L’entretien des systèmes de ventilation est indispensable, qu’il s’agisse d’une ventilation naturelle ou d’une ventilation mécanique contrôlée. Des grilles obstruées, des conduits encrassés ou un système mal réglé réduisent fortement l’efficacité du renouvellement d’air. Un entretien régulier garantit une circulation d’air suffisante et limite l’accumulation d’humidité dans les pièces les plus exposées, comme les salles de bains et les cuisines.
Enfin, une attention particulière doit être portée aux abords du bâtiment. Un sol constamment humide au pied des murs, une végétation trop proche ou un drainage insuffisant favorisent les remontées capillaires. Maintenir une bonne évacuation des eaux autour de l’immeuble et éviter les apports d’humidité directs contre les façades contribuent à préserver durablement la structure.
Ces bonnes pratiques, mises en œuvre de façon cohérente et régulière, permettent de limiter les risques d’humidité, de préserver la qualité du bâti ancien et d’améliorer le confort des occupants sur le long terme.
Contactez des experts pour un diagnostic professionnel
Chaque immeuble ancien est unique et nécessite une approche sur mesure. Faire appel à des experts du bâtiment permet d’identifier les causes réelles de l’humidité et de mettre en œuvre des solutions durables, respectueuses du bâti existant. Un diagnostic professionnel est un investissement essentiel pour préserver la valeur et la salubrité de votre immeuble.
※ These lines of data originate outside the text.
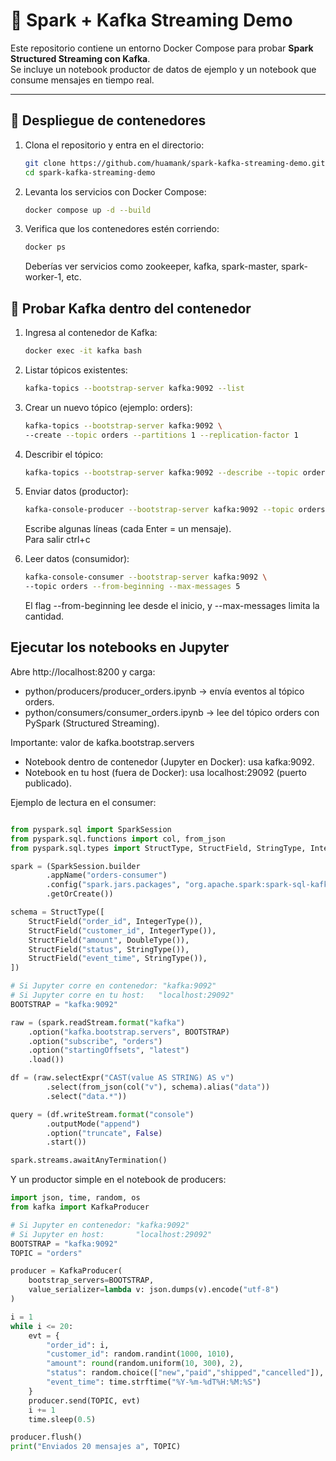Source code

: # 🐳 Spark + Kafka Streaming Demo

Este repositorio contiene un entorno Docker Compose para probar **Spark Structured Streaming con Kafka**.  
Se incluye un notebook productor de datos de ejemplo y un notebook que consume mensajes en tiempo real.

---

## 🚀 Despliegue de contenedores

1. Clona el repositorio y entra en el directorio:
   ```bash
   git clone https://github.com/huamank/spark-kafka-streaming-demo.git
   cd spark-kafka-streaming-demo
   ```

2.	Levanta los servicios con Docker Compose:
    ```bash
    docker compose up -d --build
    ```

3.	Verifica que los contenedores estén corriendo:
    ```bash
    docker ps
    ```
    Deberías ver servicios como zookeeper, kafka, spark-master, spark-worker-1, etc.

## 🔎 Probar Kafka dentro del contenedor
1.	Ingresa al contenedor de Kafka:
    ```bash
    docker exec -it kafka bash
    ```

2.	Listar tópicos existentes:
    ```bash
    kafka-topics --bootstrap-server kafka:9092 --list
    ```

3.	Crear un nuevo tópico (ejemplo: orders):
    ```bash
    kafka-topics --bootstrap-server kafka:9092 \
    --create --topic orders --partitions 1 --replication-factor 1
    ```

4.	Describir el tópico:
    ```bash
    kafka-topics --bootstrap-server kafka:9092 --describe --topic orders
    ```

5.	Enviar datos (productor):
    ```bash
    kafka-console-producer --bootstrap-server kafka:9092 --topic orders
    ```

    Escribe algunas líneas (cada Enter = un mensaje).<br>
    Para salir ctrl+c

6.	Leer datos (consumidor):
    ```bash
    kafka-console-consumer --bootstrap-server kafka:9092 \
    --topic orders --from-beginning --max-messages 5
    ```
    El flag --from-beginning lee desde el inicio, y --max-messages limita la cantidad.

## Ejecutar los notebooks en Jupyter
Abre http://localhost:8200 y carga:

* python/producers/producer_orders.ipynb → envía eventos al tópico orders.
* python/consumers/consumer_orders.ipynb → lee del tópico orders con PySpark (Structured Streaming).

Importante: valor de kafka.bootstrap.servers
* Notebook dentro de contenedor (Jupyter en Docker): usa kafka:9092.
* Notebook en tu host (fuera de Docker): usa localhost:29092 (puerto publicado).

Ejemplo de lectura en el consumer:
    
```Python

from pyspark.sql import SparkSession
from pyspark.sql.functions import col, from_json
from pyspark.sql.types import StructType, StructField, StringType, IntegerType, DoubleType

spark = (SparkSession.builder
        .appName("orders-consumer")
        .config("spark.jars.packages", "org.apache.spark:spark-sql-kafka-0-10_2.12:3.5.2")
        .getOrCreate())

schema = StructType([
    StructField("order_id", IntegerType()),
    StructField("customer_id", IntegerType()),
    StructField("amount", DoubleType()),
    StructField("status", StringType()),
    StructField("event_time", StringType()),
])

# Si Jupyter corre en contenedor: "kafka:9092"
# Si Jupyter corre en tu host:   "localhost:29092"
BOOTSTRAP = "kafka:9092"

raw = (spark.readStream.format("kafka")
    .option("kafka.bootstrap.servers", BOOTSTRAP)
    .option("subscribe", "orders")
    .option("startingOffsets", "latest")
    .load())

df = (raw.selectExpr("CAST(value AS STRING) AS v")
        .select(from_json(col("v"), schema).alias("data"))
        .select("data.*"))

query = (df.writeStream.format("console")
        .outputMode("append")
        .option("truncate", False)
        .start())

spark.streams.awaitAnyTermination()
```
Y un productor simple en el notebook de producers:

```Python
import json, time, random, os
from kafka import KafkaProducer

# Si Jupyter en contenedor: "kafka:9092"
# Si Jupyter en host:       "localhost:29092"
BOOTSTRAP = "kafka:9092"
TOPIC = "orders"

producer = KafkaProducer(
    bootstrap_servers=BOOTSTRAP,
    value_serializer=lambda v: json.dumps(v).encode("utf-8")
)

i = 1
while i <= 20:
    evt = {
        "order_id": i,
        "customer_id": random.randint(1000, 1010),
        "amount": round(random.uniform(10, 300), 2),
        "status": random.choice(["new","paid","shipped","cancelled"]),
        "event_time": time.strftime("%Y-%m-%dT%H:%M:%S")
    }
    producer.send(TOPIC, evt)
    i += 1
    time.sleep(0.5)

producer.flush()
print("Enviados 20 mensajes a", TOPIC)
```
FAQ sur l’humidité dans les immeubles anciens
Pourquoi mon immeuble ancien a-t-il des problèmes d’humidité ?
Parce qu’il a été conçu avec des matériaux poreux et des techniques anciennes, sensibles aux remontées d’eau et à la condensation si l’équilibre initial est rompu.
Est-ce que les murs en pierre sont plus à risque ?
Oui, les murs en pierre absorbent naturellement l’humidité, mais ils peuvent aussi l’évacuer s’ils ne sont pas bloqués par des matériaux inadaptés.
Peut-on traiter l’humidité sans abîmer le bâtiment ?
Oui, à condition d’utiliser des solutions compatibles avec le bâti ancien et de réaliser un diagnostic précis avant toute intervention.